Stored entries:
----------------

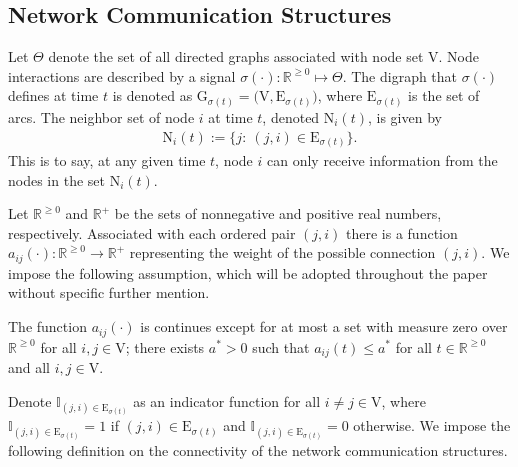\documentclass[a4paper, 11pt]{article}
\begin{document}
\subsection{Network Communication Structures}
Let $\Theta$ denote the set of all directed graphs associated with node set $\mathrm{V}$. Node interactions are described by a  signal $\sigma(\cdot): \mathbb{R}^{\geq 0}\mapsto \Theta$.
The digraph that $\sigma(\cdot)$ defines at time $t$ is denoted as $\mathrm{G}_{\sigma(t)}=\big(\mathrm{V}, \mathrm{E}_{\sigma(t)}\big)$, where $\mathrm{E}_{\sigma(t)}$ is the set of arcs. The neighbor set of node $i$ at time $t$, denoted $\mathrm{N}_i(t)$, is given by
\begin{align*}
\mathrm{N}_i(t):= \Big\{j:\ (j,i)\in\mathrm{E}_{\sigma(t)} \Big\}.
\end{align*}
This is to say, at any given time $t$, node $i$ can only receive information from the nodes in the set $\mathrm{N}_i(t)$.

Let $\mathbb{R}^{\geq 0}$ and $\mathbb{R}^+$ be the sets of nonnegative and positive real numbers, respectively. Associated with each ordered pair $(j,i)$ there is a function $a_{ij}(\cdot): \mathbb{R}^{\geq 0} \rightarrow \mathbb{R}^+$ representing the weight of the possible connection $(j,i)$. We impose the following assumption, which will be adopted throughout the paper without specific  further mention.

\medskip

 The function $a_{ij}(\cdot)$ is continues except for at most a set with measure zero over $\mathbb{R}^{\geq 0}$ for all $i,j\in\mathrm{V}$; there exists $a^\ast>0$ such that $ a_{ij}(t)\leq a^\ast$ for all $t\in \mathbb{R}^{\geq 0}$ and all $i,j\in\mathrm{V}$.

\medskip




Denote $\mathbb{I}_{(j,i)\in \mathrm{E}_{\sigma(t)}}$ as an indicator function for all $i\neq j\in \mathrm{V}$, where  $\mathbb{I}_{(j,i)\in \mathrm{E}_{\sigma(t)}}=1$ if $(j,i)\in \mathrm{E}_{\sigma(t)}$ and $\mathbb{I}_{(j,i)\in \mathrm{E}_{\sigma(t)}}=0$ otherwise.  We impose the following definition on the connectivity of the network communication structures.
\end{document}
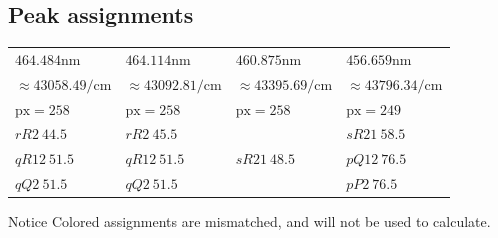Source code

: \documentclass[aspectratio=43,scheme=plain]{ctexbeamer}
\begin{document}
\subsection{Peak assignments}
\begin{frame}{\insertsubsection}
			\begin{table}
			\centering  	 
			\scriptsize
			\begin{tabularx}{0.9\textwidth}{llll}   
				\toprule    
				$464.484 \unit{\nano \meter}$ &$464.114\unit{\nano \meter}$&$460.875 \unit{\nano \meter}$& $456.659 \unit{\nano \meter}$\\
				$\approx43058.49 \unit{\per \centi \meter}$ &   $\approx43092.81\unit{\per \centi \meter}$ &  $\approx 43395.69\unit{\per \centi \meter}$ & $\approx 43796.34\unit{\per \centi \meter} $\\
				\midrule    
				$\text{px}=258$ & $\text{px}=258$ & $\text{px}=258$ &$ \text{px}=249$ \\  
				\midrule 
				$rR2\:44.5$ & $rR2\:45.5$ &  &$sR21\:58.5$\\  
				\textcolor[RGB]{0,112,127}{$qR12\:51.5$} & \textcolor[RGB]{0,112,127}{$qR12 \:51.5$} &  $sR21\:48.5$ & \textcolor[RGB]{0,112,127}{$pQ12 \:76.5$} \\ 
				\textcolor[RGB]{0,112,127}{$qQ2\: 51.5$} & \textcolor[RGB]{0,112,127}{$qQ2\: 51.5$} &   & \textcolor[RGB]{0,112,127}{$pP2\: 76.5$} \\ 
				\bottomrule    
			\end{tabularx}%
			\label{tab:addlabel}%
		\end{table}%
		\begin{alertblock}{Notice}
			\textcolor[RGB]{0,112,127}{Colored} assignments are mismatched, and will not be used to calculate.
		\end{alertblock}
	\end{frame}
\end{document}
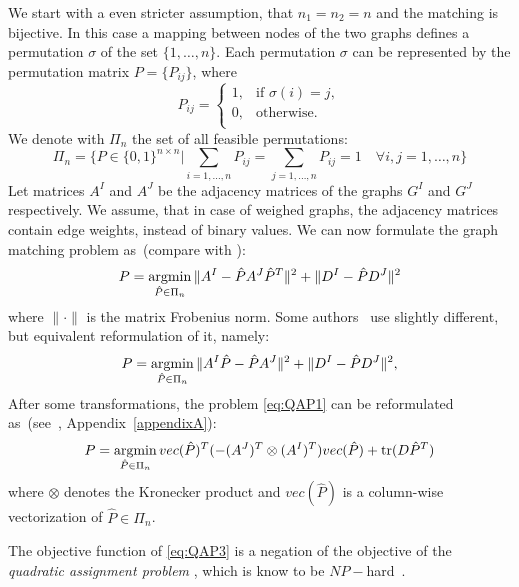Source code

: We start with a even stricter assumption, that $n_1=n_2=n$ and the matching is bijective. In this case a mapping between nodes of the two graphs defines a permutation $\sigma$ of the set $\{1,\dots,n\}$. Each permutation $\sigma$ can be represented by the permutation matrix $P=\{P_{ij}\}$, where
\begin{equation*}
P_{ij}=\begin{cases}
 1, & \text{if } \sigma(i)=j, \\
 0, & \text{otherwise.} \\
\end{cases}
\end{equation*}
We denote with $\Pi_n$ the set of all feasible permutations:
\begin{equation*}
\Pi_n=\{P\in\{0,1\}^{n\times n}|\sum_{i=1,\dots,n}P_{ij}=\sum_{j=1,\dots,n}P_{ij}=1\quad\forall i,j=1,\dots,n\}
\end{equation*}
Let matrices $A^I$ and $A^J$ be the adjacency matrices of the graphs $G^I$ and $G^J$ respectively. We assume, that in case of weighed graphs, the adjacency matrices contain edge weights, instead of binary values. We can now formulate the graph matching problem as~(compare with \cite{FastPFP,Roth2001}):
\begin{equation} \label{eq:QAP1}
P = \mathop{\rm argmin}_{\hat{P}\in\Pi_n}\|A^I-\hat{P}A^J\hat{P}^T\|^2+\|D^I-\hat{P}D^J\|^2
\end{equation}
where $\|\cdot\|$ is the matrix Frobenius norm. Some authors~\cite{Vogelstein_BrainGraphs} use slightly different, but equivalent reformulation of it, namely:
\begin{equation} \label{eq:QAP2}
P = \mathop{\rm argmin}_{\hat{P}\in\Pi_n}\|A^I\hat{P}-\hat{P}A^J\|^2+\|D^I-\hat{P}D^J\|^2,
\end{equation}
After some transformations, the problem \eqref{eq:QAP1} can be reformulated as~(see~\cite{Burkard98thequadratic}, Appendix~\ref{appendixA}):
\begin{equation} \label{eq:QAP3}
P = \mathop{\rm argmin}_{\hat{P}\in\Pi_n}vec(\hat{P})^T(-(A^J)^T\otimes(A^I)^T)vec(\hat{P})+\mathop{\rm tr}(D\hat{P}^T)
\end{equation}
where $\otimes$ denotes the Kronecker product and $vec(\hat{P})$ is a column-wise vectorization of $\hat{P}\in\Pi_n$.

The objective function of \eqref{eq:QAP3} is a negation of the objective of the \emph{quadratic assignment problem}%
, which is know to be $NP-$hard~\cite{Burkard98thequadratic,Sahni1974}.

----------------

### Activity
Among the entries, how many lines hold the string "otimes"? Answer with a bare number.

### Result of this exercise
2